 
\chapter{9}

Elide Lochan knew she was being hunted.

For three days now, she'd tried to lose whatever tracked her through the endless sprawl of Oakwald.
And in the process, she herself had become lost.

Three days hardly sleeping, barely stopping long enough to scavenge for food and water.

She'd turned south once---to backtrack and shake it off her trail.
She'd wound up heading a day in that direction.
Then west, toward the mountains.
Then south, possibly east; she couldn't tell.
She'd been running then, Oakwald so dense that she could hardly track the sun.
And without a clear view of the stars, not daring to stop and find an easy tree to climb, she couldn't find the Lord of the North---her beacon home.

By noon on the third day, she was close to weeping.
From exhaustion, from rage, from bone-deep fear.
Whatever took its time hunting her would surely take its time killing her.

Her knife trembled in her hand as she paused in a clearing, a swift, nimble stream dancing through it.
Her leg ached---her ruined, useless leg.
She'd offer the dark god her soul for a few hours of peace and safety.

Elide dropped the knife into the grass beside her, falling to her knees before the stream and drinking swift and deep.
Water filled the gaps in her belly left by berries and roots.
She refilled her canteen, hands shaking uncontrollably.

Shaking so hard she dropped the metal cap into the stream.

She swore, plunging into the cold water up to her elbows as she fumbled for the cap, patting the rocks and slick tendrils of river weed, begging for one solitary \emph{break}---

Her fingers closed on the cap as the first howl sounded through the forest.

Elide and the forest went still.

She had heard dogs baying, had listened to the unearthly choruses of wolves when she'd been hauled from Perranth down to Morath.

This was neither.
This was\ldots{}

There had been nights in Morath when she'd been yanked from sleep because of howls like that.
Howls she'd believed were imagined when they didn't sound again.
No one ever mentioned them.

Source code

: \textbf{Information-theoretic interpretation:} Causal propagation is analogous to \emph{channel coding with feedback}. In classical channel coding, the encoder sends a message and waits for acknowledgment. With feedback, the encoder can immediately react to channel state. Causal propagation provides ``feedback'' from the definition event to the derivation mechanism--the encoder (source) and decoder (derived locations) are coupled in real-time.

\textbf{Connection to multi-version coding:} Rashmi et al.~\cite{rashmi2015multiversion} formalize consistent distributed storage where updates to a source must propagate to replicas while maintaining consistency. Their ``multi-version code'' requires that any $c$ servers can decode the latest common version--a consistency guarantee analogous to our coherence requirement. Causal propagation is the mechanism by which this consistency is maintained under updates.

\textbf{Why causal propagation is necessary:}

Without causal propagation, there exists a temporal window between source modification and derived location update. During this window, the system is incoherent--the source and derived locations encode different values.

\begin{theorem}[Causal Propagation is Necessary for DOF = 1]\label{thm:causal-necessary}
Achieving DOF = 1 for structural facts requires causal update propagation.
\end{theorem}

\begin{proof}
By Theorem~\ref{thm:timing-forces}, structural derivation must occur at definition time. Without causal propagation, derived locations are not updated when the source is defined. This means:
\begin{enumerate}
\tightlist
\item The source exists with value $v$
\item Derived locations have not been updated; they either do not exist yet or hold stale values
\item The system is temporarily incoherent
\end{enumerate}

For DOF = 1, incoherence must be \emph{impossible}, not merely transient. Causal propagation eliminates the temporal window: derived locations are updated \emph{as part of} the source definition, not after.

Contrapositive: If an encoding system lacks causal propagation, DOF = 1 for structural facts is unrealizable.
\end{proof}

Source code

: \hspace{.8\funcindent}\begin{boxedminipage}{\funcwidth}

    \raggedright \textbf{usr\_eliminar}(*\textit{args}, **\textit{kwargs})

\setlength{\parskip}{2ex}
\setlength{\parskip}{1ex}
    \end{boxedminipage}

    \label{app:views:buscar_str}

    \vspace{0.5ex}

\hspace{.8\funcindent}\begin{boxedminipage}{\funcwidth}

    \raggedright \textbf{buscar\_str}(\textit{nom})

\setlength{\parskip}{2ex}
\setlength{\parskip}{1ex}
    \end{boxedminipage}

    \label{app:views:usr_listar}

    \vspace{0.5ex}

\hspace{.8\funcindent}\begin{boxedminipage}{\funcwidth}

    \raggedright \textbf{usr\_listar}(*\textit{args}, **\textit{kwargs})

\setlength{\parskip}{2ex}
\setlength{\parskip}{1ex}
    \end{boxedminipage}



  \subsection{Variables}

──────────────────────────────

To do:
Go through the records above and return each line in which the word "begin" occurs.

Problem solution:
\begin{theorem}[Causal Propagation is Necessary for DOF = 1]\label{thm:causal-necessary}
\begin{proof}
\begin{enumerate}
: \hspace{.8\funcindent}\begin{boxedminipage}{\funcwidth}
\hspace{.8\funcindent}\begin{boxedminipage}{\funcwidth}
\hspace{.8\funcindent}\begin{boxedminipage}{\funcwidth}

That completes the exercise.